If you have recently been involved in an auto accident, its likely that the details of the crash were recorded in your vehicles black box. According to the U.S. government, more than 90 percent of all new cars have these devices.
It was actually the black box in Brooke Melton's 2005 Chevrolet Cobalt that helped engineers determine it was a defective ignition switch that caused her fatal accident in 2009. Although Melton's parents settled a lawsuit through a car accident lawyer in 2013 with General Motors (GM), the story was once again brought into the public eye when GM recalled millions of their vehicles, including 235,000 in Canada for a faulty ignition switch.
Black boxes, similar to those found on airplanes, are event data recorders that can show how fast a vehicle was traveling, if the brakes were applied, if the airbags deployed and other pertinent information.
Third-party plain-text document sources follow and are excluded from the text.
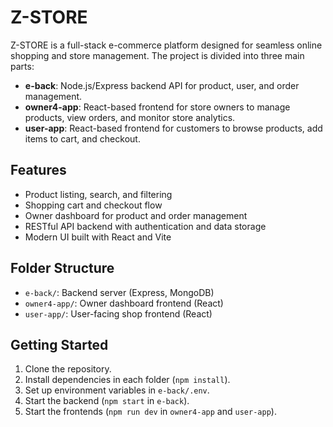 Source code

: # Z-STORE

Z-STORE is a full-stack e-commerce platform designed for seamless online shopping and store management. The project is divided into three main parts:

- **e-back**: Node.js/Express backend API for product, user, and order management.
- **owner4-app**: React-based frontend for store owners to manage products, view orders, and monitor store analytics.
- **user-app**: React-based frontend for customers to browse products, add items to cart, and checkout.

## Features

- Product listing, search, and filtering
- Shopping cart and checkout flow
- Owner dashboard for product and order management
- RESTful API backend with authentication and data storage
- Modern UI built with React and Vite

## Folder Structure

- `e-back/`: Backend server (Express, MongoDB)
- `owner4-app/`: Owner dashboard frontend (React)
- `user-app/`: User-facing shop frontend (React)

## Getting Started

1. Clone the repository.
2. Install dependencies in each folder (`npm install`).
3. Set up environment variables in `e-back/.env`.
4. Start the backend (`npm start` in `e-back`).
5. Start the frontends (`npm run dev` in `owner4-app` and `user-app`).


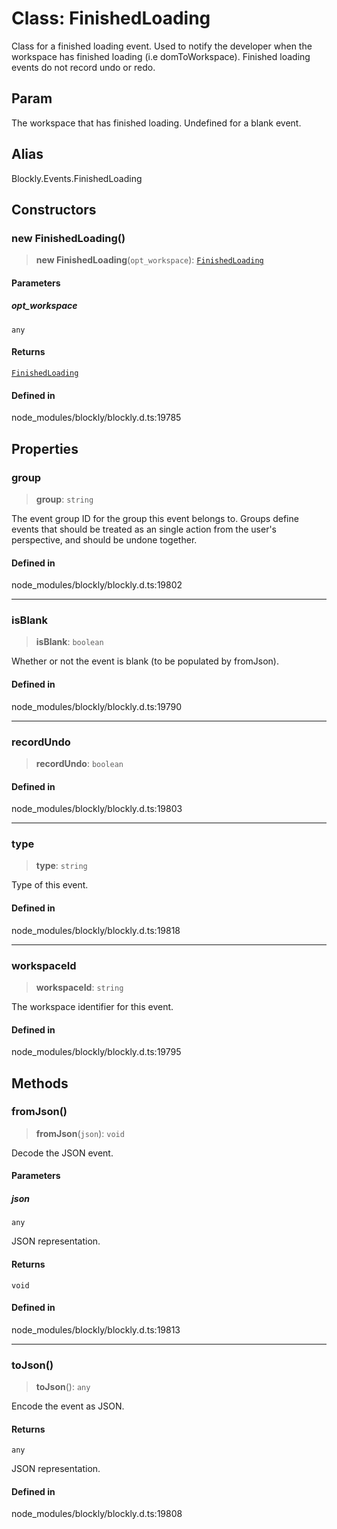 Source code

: # Class: FinishedLoading

Class for a finished loading event.
Used to notify the developer when the workspace has finished loading (i.e
domToWorkspace).
Finished loading events do not record undo or redo.

## Param

The workspace that has finished
loading. Undefined for a blank event.

## Alias

Blockly.Events.FinishedLoading

## Constructors

### new FinishedLoading()

> **new FinishedLoading**(`opt_workspace`): [`FinishedLoading`](FinishedLoading.md)

#### Parameters

##### opt_workspace

`any`

#### Returns

[`FinishedLoading`](FinishedLoading.md)

#### Defined in

node_modules/blockly/blockly.d.ts:19785

## Properties

### group

> **group**: `string`

The event group ID for the group this event belongs to. Groups define
events that should be treated as an single action from the user's
perspective, and should be undone together.

#### Defined in

node_modules/blockly/blockly.d.ts:19802

---

### isBlank

> **isBlank**: `boolean`

Whether or not the event is blank (to be populated by fromJson).

#### Defined in

node_modules/blockly/blockly.d.ts:19790

---

### recordUndo

> **recordUndo**: `boolean`

#### Defined in

node_modules/blockly/blockly.d.ts:19803

---

### type

> **type**: `string`

Type of this event.

#### Defined in

node_modules/blockly/blockly.d.ts:19818

---

### workspaceId

> **workspaceId**: `string`

The workspace identifier for this event.

#### Defined in

node_modules/blockly/blockly.d.ts:19795

## Methods

### fromJson()

> **fromJson**(`json`): `void`

Decode the JSON event.

#### Parameters

##### json

`any`

JSON representation.

#### Returns

`void`

#### Defined in

node_modules/blockly/blockly.d.ts:19813

---

### toJson()

> **toJson**(): `any`

Encode the event as JSON.

#### Returns

`any`

JSON representation.

#### Defined in

node_modules/blockly/blockly.d.ts:19808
However, data is not as comprehensible or accessible as the boxes found in airplanes. Some advocates are hoping to change this as well as push for the boxes to be mandatory in all vehicles.
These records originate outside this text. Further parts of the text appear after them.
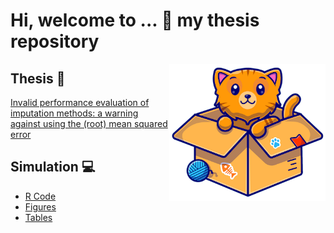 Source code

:# Hi, welcome to ... :wave:  my thesis repository
<img align="right" width="250" src="/Simulation/Workspaces/img.png">

## Thesis :notebook:
[Invalid performance evaluation of imputation methods: a warning against using the (root) mean squared error](/Report/Thesis.pdf)

## Simulation :computer: 
- [R Code](/Simulation/)
- [Figures](/Simulation/Figures/) 
- [Tables](/Simulation/Tables/)
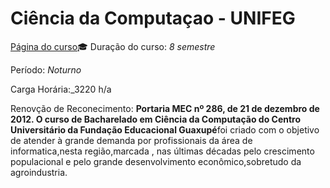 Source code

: #  Ciência da Computaçao - UNIFEG
[Página do curso](https://www.unifeg.edu.br/webacademico/site/descricaocurso.jsp?Ciencia-da-Computacao&codigocurso=101):mortar_board:
 Duração do curso: _8 semestre_
 
 Período: _Noturno_
 
 Carga Horária:_3220  h/a
 
 Renovção de Reconecimento: **Portaria MEC nº 286, de 21 de dezembro de 2012. O curso de  Bacharelado em Ciência da Computação do Centro Universitário da Fundação Educacional Guaxupé**foi criado com o objetivo de atender à grande demanda por profissionais da área de informatica,nesta região,marcada , nas últimas décadas pelo crescimento populacional e pelo grande desenvolvimento econômico,sobretudo da  agroindustria.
On the other hand, privacy advocates worry that the data could be misused and are pushing for there to be limitations on who can access the information.
Traffic safety regulators, law enforcement agencies and insurance companies see the boxes as a tool for making cars safer and settling disputes. In Canada, data from black boxes is available to third parties only if the vehicle owner agrees to provide it or if a court subpoenas the information.
The recorders do not collect any personal information, conversations or even run continuously. Courts have argued that the data belongs to the vehicles owner, but auto makers control the data through encryption keys.
Until the boxed are made mandatory, regulators face an uphill battle on the subject due to privacy and proprietorship of the information.